Croix de fer plantée à Vaux-sur-Somme
à la fin du siècle.
La croix
en elle-même est bien souvent formée de quatre montants entre lesquels
se place la Vierge Marie. Avec ce type de croix de chemin, deux symboles
religieux, deux formes de dévotion se retrouvent associés en un même
monument religieux. C’est ainsi l’expression du mouvement de renouveau
du culte marial initié par Pie IX et stimulé par la vogue des
pèlerinages.
|
Dans la commune de Fluy,
une croix érigée en 1897.
|
3. Pourquoi planter une croix de chemin ?
Diverses
causes président au XIXème siècle à la plantation d’un
calvaire sur le territoire de la commune.
Au début du siècle, il
s’agit de relever la croix du village abattue au cours de la période révolutionnaire.

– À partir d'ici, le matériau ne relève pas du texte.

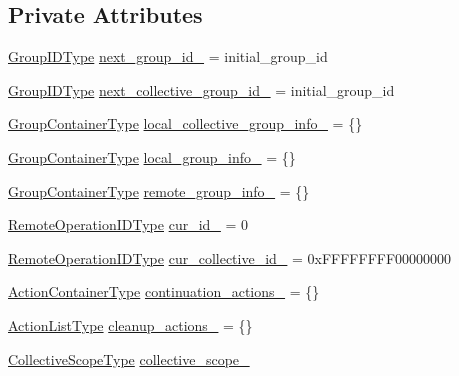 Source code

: \subsection*{Private Attributes}
\begin{DoxyCompactItemize}
\item 
\hyperlink{namespacevt_1_1group_a805a6643787ae841525c371fd0cefeb3}{Group\+I\+D\+Type} \hyperlink{structvt_1_1group_1_1_group_manager_ad14079e35fc22c1ddc8627f4f8bd2ffe}{next\+\_\+group\+\_\+id\+\_\+} = initial\+\_\+group\+\_\+id
\item 
\hyperlink{namespacevt_1_1group_a805a6643787ae841525c371fd0cefeb3}{Group\+I\+D\+Type} \hyperlink{structvt_1_1group_1_1_group_manager_a4e15169e16bc0c8d6fa1dd440c386e1b}{next\+\_\+collective\+\_\+group\+\_\+id\+\_\+} = initial\+\_\+group\+\_\+id
\item 
\hyperlink{structvt_1_1group_1_1_group_manager_a9e2a0989865f4097bb5edd390865555e}{Group\+Container\+Type} \hyperlink{structvt_1_1group_1_1_group_manager_a496d3a98cb37579f93815d4723c627f5}{local\+\_\+collective\+\_\+group\+\_\+info\+\_\+} = \{\}
\item 
\hyperlink{structvt_1_1group_1_1_group_manager_a9e2a0989865f4097bb5edd390865555e}{Group\+Container\+Type} \hyperlink{structvt_1_1group_1_1_group_manager_a90f8d0d19ae71493e3ef0f25cc33dc70}{local\+\_\+group\+\_\+info\+\_\+} = \{\}
\item 
\hyperlink{structvt_1_1group_1_1_group_manager_a9e2a0989865f4097bb5edd390865555e}{Group\+Container\+Type} \hyperlink{structvt_1_1group_1_1_group_manager_a970a1f928ab59533e256a30f1426ccee}{remote\+\_\+group\+\_\+info\+\_\+} = \{\}
\item 
\hyperlink{namespacevt_1_1group_a73f2624ddeb535b39a08b6524f26b244}{Remote\+Operation\+I\+D\+Type} \hyperlink{structvt_1_1group_1_1_group_manager_a3926aff931a66b46bcb1f4d2266986e4}{cur\+\_\+id\+\_\+} = 0
\item 
\hyperlink{namespacevt_1_1group_a73f2624ddeb535b39a08b6524f26b244}{Remote\+Operation\+I\+D\+Type} \hyperlink{structvt_1_1group_1_1_group_manager_aaa0fcab1d59372a1535f3b626a05db8a}{cur\+\_\+collective\+\_\+id\+\_\+} = 0x\+F\+F\+F\+F\+F\+F\+F\+F00000000
\item 
\hyperlink{structvt_1_1group_1_1_group_manager_af722b277e2ad6a8dacdfec0184cd8f2f}{Action\+Container\+Type} \hyperlink{structvt_1_1group_1_1_group_manager_a39b9b401f406e473eb073d59fb186e2c}{continuation\+\_\+actions\+\_\+} = \{\}
\item 
\hyperlink{structvt_1_1group_1_1_group_manager_a48b2dd05bbdda19c5d6195b8932a2716}{Action\+List\+Type} \hyperlink{structvt_1_1group_1_1_group_manager_a0b610e2592c927cbcd932322b4bde808}{cleanup\+\_\+actions\+\_\+} = \{\}
\item 
\hyperlink{structvt_1_1group_1_1_group_manager_a376be92b957fb33ac9b855f6d134ca6a}{Collective\+Scope\+Type} \hyperlink{structvt_1_1group_1_1_group_manager_a9d158b1541d5123ccbdecbfa7ce95dc1}{collective\+\_\+scope\+\_\+}
\end{DoxyCompactItemize}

Ainsi en 1806, à Cardonnette dans la canton de Villers–Bocage, le maire
et le desservant écrivent de concert au préfet (conformément aux
prescriptions de la circulaire du 6 thermidor an XII) afin que celui-ci
les autorise à planter une croix. Ils font alors valoir que " celle-ci
est absolument nécessaire au culte et doit servir comme celle qui précédait
de station lors de la procession qu’on fait les jours des dimanches et
des fêtes avant la Messe paroissiale " (3).
Par la suite, d’autres
calvaires sont érigés afin de commémorer un événement. Nombreux sont
ceux qui ont été plantés à l’issue d’une mission, une prédication
dirigée par des prêtres spécialisés et extérieurs à la paroisse qui
se déroule généralement sur une période d’une semaine. Celles-ci,
organisées notamment par les Pères lazaristes, se multiplient au cours
du XIXème siècle " afin de ranimer les sentiments de foi et de
piété " (4). La journée de clôture de la prédication
s’achève alors par l’érection d’un calvaire destinée à en préserver
le souvenir. A Limeux en 1886, Madame Galland élève, elle, une croix
" à la Gloire de Dieu " (5) dans le village,
à la suite du retour de son pèlerinage effectué à Lourdes.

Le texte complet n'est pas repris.